The EU’s coordinator for the talks Enrique Mora has been in Tehran this week in what appeared to be another last ditch effort to salvage the accord.
“What I can see is an absence of progress on the nuclear file and in parallel provocations like these,” a French diplomatic source told reporters ahead of a G7 foreign ministers meeting in northern Germany.
The two arrested were accused of “organising chaos and social disorder aimed at destabilising (Iran)” in conjunction with foreign intelligence services, Iranian state TV on Wednesday cited Iran’s intelligence ministry as saying.
Christophe Lalande, federal secretary of France’s FNEC FP-FO education union, told Reuters earlier on Thursday he suspected that one of his staffers and her husband, missing on a holiday in Iran, were the two arrested.
While there was no “absolute certainty”, there was a “strong presumption” that it was her, Lalande said of his colleague, whom he named as Cecile Kohler. She was the union’s international representative, he said.
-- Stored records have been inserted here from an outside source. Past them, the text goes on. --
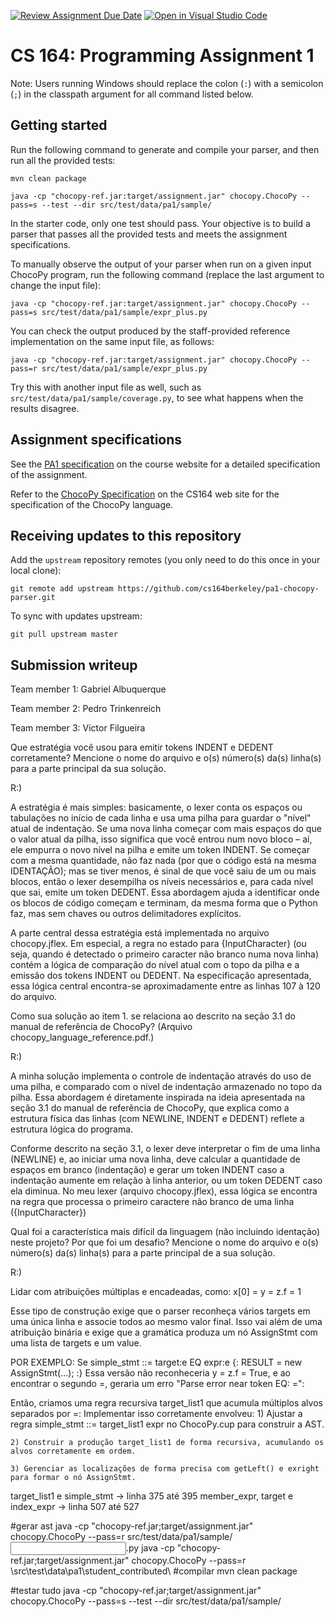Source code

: [![Review Assignment Due Date](https://classroom.github.com/assets/deadline-readme-button-22041afd0340ce965d47ae6ef1cefeee28c7c493a6346c4f15d667ab976d596c.svg)](https://classroom.github.com/a/4nHL7_6-)
[![Open in Visual Studio Code](https://classroom.github.com/assets/open-in-vscode-2e0aaae1b6195c2367325f4f02e2d04e9abb55f0b24a779b69b11b9e10269abc.svg)](https://classroom.github.com/online_ide?assignment_repo_id=18898001&assignment_repo_type=AssignmentRepo)
# CS 164: Programming Assignment 1

[PA1 Specification]: https://drive.google.com/open?id=1oYcJ5iv7Wt8oZNS1bEfswAklbMxDtwqB
[ChocoPy Specification]: https://drive.google.com/file/d/1mrgrUFHMdcqhBYzXHG24VcIiSrymR6wt

Note: Users running Windows should replace the colon (`:`) with a semicolon (`;`) in the classpath argument for all command listed below.

## Getting started

Run the following command to generate and compile your parser, and then run all the provided tests:

    mvn clean package

    java -cp "chocopy-ref.jar:target/assignment.jar" chocopy.ChocoPy --pass=s --test --dir src/test/data/pa1/sample/

In the starter code, only one test should pass. Your objective is to build a parser that passes all the provided tests and meets the assignment specifications.

To manually observe the output of your parser when run on a given input ChocoPy program, run the following command (replace the last argument to change the input file):

    java -cp "chocopy-ref.jar:target/assignment.jar" chocopy.ChocoPy --pass=s src/test/data/pa1/sample/expr_plus.py

You can check the output produced by the staff-provided reference implementation on the same input file, as follows:

    java -cp "chocopy-ref.jar:target/assignment.jar" chocopy.ChocoPy --pass=r src/test/data/pa1/sample/expr_plus.py

Try this with another input file as well, such as `src/test/data/pa1/sample/coverage.py`, to see what happens when the results disagree.

## Assignment specifications

See the [PA1 specification][] on the course
website for a detailed specification of the assignment.

Refer to the [ChocoPy Specification][] on the CS164 web site
for the specification of the ChocoPy language. 

## Receiving updates to this repository

Add the `upstream` repository remotes (you only need to do this once in your local clone):

    git remote add upstream https://github.com/cs164berkeley/pa1-chocopy-parser.git

To sync with updates upstream:

    git pull upstream master


## Submission writeup

Team member 1: Gabriel Albuquerque

Team member 2: Pedro Trinkenreich

Team member 3: Victor Filgueira

Que estratégia você usou para emitir tokens INDENT e DEDENT corretamente? Mencione o nome do arquivo e o(s) número(s) da(s) linha(s) para a parte principal da sua solução.

R:) 

A estratégia é mais simples: basicamente, o lexer conta os espaços ou tabulações no início de cada linha e usa uma pilha para guardar o "nível" atual de indentação. Se uma nova linha começar com mais espaços do que o valor atual da pilha, isso significa que você entrou num novo bloco – aí, ele empurra o novo nível na pilha e emite um token INDENT. Se começar com a mesma quantidade, não faz nada (por que o código está na mesma IDENTAÇÃO); mas se tiver menos, é sinal de que você saiu de um ou mais blocos, então o lexer desempilha os níveis necessários e, para cada nível que sai, emite um token DEDENT. Essa abordagem ajuda a identificar onde os blocos de código começam e terminam, da mesma forma que o Python faz, mas sem chaves ou outros delimitadores explícitos.

A parte central dessa estratégia está implementada no arquivo chocopy.jflex. Em especial, a regra no estado <YYINITIAL> para {InputCharacter} (ou seja, quando é detectado o primeiro caracter não branco numa nova linha) contém a lógica de comparação do nível atual com o topo da pilha e a emissão dos tokens INDENT ou DEDENT. Na especificação apresentada, essa lógica central encontra-se aproximadamente entre as linhas 107 à 120 do arquivo.


Como sua solução ao item 1. se relaciona ao descrito na seção 3.1 do manual de referência de ChocoPy? (Arquivo chocopy_language_reference.pdf.)

R:)

A minha solução implementa o controle de indentação através do uso de uma pilha, e comparado com o nível de indentação armazenado no topo da pilha. Essa abordagem é diretamente inspirada na ideia apresentada na seção 3.1 do manual de referência de ChocoPy, que explica como a estrutura física das linhas (com NEWLINE, INDENT e DEDENT) reflete a estrutura lógica do programa.

Conforme descrito na seção 3.1, o lexer deve interpretar o fim de uma linha (NEWLINE) e, ao iniciar uma nova linha, deve calcular a quantidade de espaços em branco (indentação) e gerar um token INDENT caso a indentação aumente em relação à linha anterior, ou um token DEDENT caso ela diminua. No meu lexer (arquivo chocopy.jflex), essa lógica se encontra na regra que processa o primeiro caractere não branco de uma linha ({InputCharacter})


Qual foi a característica mais difícil da linguagem (não incluindo identação) neste projeto? Por que foi um desafio? Mencione o nome do arquivo e o(s) número(s) da(s) linha(s) para a parte principal de a sua solução.

R:)

Lidar com atribuições múltiplas e encadeadas, como:
x[0] = y = z.f = 1

Esse tipo de construção exige que o parser reconheça vários targets em uma única linha e associe todos ao mesmo valor final. Isso vai além de uma atribuição binária e exige que a gramática produza um nó AssignStmt com uma lista de targets e um value.

POR EXEMPLO:
Se simple_stmt ::= target:e EQ expr:e
               {: RESULT = new AssignStmt(...); :}
Essa versão não reconheceria y = z.f = True, e ao encontrar o segundo =, geraria um erro "Parse error near token EQ: =":

Então, criamos uma regra recursiva target_list1 que acumula múltiplos alvos separados por =:
Implementar isso corretamente envolveu:
    1) Ajustar a regra simple_stmt ::= target_list1 expr no ChocoPy.cup para construir a AST.

    2) Construir a produção target_list1 de forma recursiva, acumulando os alvos corretamente em ordem.

    3) Gerenciar as localizações de forma precisa com getLeft() e exright para formar o nó AssignStmt.

target_list1 e simple_stmt -> linha 375 até 395
member_expr, target e index_expr -> linha 507 até 527


#gerar ast
java -cp "chocopy-ref.jar;target/assignment.jar" chocopy.ChocoPy --pass=r src/test/data/pa1/sample/<input>.py
java -cp "chocopy-ref.jar;target/assignment.jar" chocopy.ChocoPy --pass=r \src\test\data\pa1\student_contributed\ 
#compilar
mvn clean package

#testar tudo
java -cp "chocopy-ref.jar;target/assignment.jar" chocopy.ChocoPy --pass=s --test --dir src/test/data/pa1/sample/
Kohler had been due back in France earlier this week, he said, adding: “We have had no news from our friend.”
French authorities did not confirm the name but a second diplomatic source said it was accurate.
Two other French nationals are held in Iran on national security charges their lawyers say are politically motivated.
Rights groups have accused Iran of trying to extract concessions from other countries through such arrests. Iran has repeatedly dismissed the charge.
Western powers have long demanded that Tehran free their citizens, who they say are political prisoners.
In January, an Iranian court sentenced French national Benjamin Briere to eight years in prison on spying charges, his Paris-based lawyer said, describing the trial as a politically motivated sham and his client as a “bargaining chip”.
That same month, Iran re-imprisoned Franco-Iranian academic Fariba Adelkhah, sentenced to five years in jail in 2020 but recently living under house arrest.